Task brief
Check each line of the entries. Copy the ones that contain the string "Complete".

Input data

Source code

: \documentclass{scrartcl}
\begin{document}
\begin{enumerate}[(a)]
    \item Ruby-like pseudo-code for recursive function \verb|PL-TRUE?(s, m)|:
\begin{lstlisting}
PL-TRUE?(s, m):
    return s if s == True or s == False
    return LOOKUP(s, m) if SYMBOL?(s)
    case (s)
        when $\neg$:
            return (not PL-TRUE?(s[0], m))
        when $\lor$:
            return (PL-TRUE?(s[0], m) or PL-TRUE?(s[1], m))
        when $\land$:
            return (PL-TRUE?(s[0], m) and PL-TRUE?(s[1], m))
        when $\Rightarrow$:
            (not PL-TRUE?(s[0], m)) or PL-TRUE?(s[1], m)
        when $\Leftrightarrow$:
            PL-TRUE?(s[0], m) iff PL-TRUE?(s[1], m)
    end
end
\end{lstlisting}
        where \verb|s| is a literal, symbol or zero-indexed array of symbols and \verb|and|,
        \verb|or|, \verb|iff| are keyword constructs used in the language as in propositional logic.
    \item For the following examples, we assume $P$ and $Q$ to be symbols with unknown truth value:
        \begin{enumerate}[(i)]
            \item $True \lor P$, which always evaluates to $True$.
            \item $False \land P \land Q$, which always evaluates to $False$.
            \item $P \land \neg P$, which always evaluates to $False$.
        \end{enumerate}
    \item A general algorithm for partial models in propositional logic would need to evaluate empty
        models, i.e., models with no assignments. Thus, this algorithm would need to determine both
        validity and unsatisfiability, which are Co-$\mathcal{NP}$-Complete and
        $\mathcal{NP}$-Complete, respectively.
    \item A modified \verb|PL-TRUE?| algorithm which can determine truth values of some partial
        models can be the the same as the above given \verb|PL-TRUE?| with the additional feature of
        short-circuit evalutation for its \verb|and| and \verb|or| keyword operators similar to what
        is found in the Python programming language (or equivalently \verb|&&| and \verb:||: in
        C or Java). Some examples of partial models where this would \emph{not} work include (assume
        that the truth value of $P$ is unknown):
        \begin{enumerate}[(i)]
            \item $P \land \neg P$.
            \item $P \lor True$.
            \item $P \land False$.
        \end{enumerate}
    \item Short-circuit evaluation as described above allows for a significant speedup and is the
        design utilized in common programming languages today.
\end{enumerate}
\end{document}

Solved exercise
        validity and unsatisfiability, which are Co-$\mathcal{NP}$-Complete and
        $\mathcal{NP}$-Complete, respectively.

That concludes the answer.